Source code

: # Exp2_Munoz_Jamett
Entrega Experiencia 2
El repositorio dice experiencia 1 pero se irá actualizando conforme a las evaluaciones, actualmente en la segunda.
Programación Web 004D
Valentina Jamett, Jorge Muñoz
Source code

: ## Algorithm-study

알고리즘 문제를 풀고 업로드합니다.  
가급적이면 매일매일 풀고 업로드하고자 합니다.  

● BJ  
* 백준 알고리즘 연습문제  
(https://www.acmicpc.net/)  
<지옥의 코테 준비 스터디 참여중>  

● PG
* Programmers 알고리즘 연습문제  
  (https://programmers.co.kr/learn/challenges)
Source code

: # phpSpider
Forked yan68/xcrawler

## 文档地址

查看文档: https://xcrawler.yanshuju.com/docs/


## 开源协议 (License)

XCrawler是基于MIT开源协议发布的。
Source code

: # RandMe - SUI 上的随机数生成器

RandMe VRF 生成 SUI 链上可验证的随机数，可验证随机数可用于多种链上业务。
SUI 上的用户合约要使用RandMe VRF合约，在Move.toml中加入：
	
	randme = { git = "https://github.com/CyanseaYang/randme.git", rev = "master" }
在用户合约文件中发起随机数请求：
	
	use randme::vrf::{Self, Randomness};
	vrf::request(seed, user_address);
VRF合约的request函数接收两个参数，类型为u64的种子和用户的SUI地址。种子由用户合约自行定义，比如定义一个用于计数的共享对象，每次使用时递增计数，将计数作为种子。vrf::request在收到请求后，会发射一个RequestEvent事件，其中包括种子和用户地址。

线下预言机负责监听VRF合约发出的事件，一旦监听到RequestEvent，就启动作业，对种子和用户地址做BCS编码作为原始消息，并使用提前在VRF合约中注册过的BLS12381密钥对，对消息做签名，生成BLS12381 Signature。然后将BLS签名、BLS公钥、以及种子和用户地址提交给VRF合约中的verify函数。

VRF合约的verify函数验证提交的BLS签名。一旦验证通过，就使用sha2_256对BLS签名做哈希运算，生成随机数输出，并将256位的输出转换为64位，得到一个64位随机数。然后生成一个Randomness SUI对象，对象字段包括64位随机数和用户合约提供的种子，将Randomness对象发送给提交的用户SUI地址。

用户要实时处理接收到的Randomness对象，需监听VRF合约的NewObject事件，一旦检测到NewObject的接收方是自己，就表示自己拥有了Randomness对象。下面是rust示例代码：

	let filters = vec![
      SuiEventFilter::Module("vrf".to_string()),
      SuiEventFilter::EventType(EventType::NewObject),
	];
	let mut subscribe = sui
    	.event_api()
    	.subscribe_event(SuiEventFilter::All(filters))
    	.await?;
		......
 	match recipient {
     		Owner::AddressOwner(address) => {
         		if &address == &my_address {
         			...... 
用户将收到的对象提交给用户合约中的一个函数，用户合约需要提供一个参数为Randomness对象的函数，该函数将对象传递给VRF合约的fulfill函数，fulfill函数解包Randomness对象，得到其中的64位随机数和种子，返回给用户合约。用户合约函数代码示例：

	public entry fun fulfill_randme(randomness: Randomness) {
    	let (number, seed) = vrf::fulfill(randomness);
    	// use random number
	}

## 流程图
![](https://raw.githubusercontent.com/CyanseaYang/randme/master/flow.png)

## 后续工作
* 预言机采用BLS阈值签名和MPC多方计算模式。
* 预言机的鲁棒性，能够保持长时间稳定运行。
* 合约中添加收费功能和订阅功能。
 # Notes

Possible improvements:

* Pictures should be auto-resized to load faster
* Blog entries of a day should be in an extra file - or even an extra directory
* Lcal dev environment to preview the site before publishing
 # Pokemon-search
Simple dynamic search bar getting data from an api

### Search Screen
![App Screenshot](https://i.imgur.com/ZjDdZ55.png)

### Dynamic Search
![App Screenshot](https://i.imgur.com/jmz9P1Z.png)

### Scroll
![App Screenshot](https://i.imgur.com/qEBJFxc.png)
------------------------------------------------
Action item: Your task is to copy every line in the entries that holds the string "seed".

Task solution:
	vrf::request(seed, user_address);
    	let (number, seed) = vrf::fulfill(randomness);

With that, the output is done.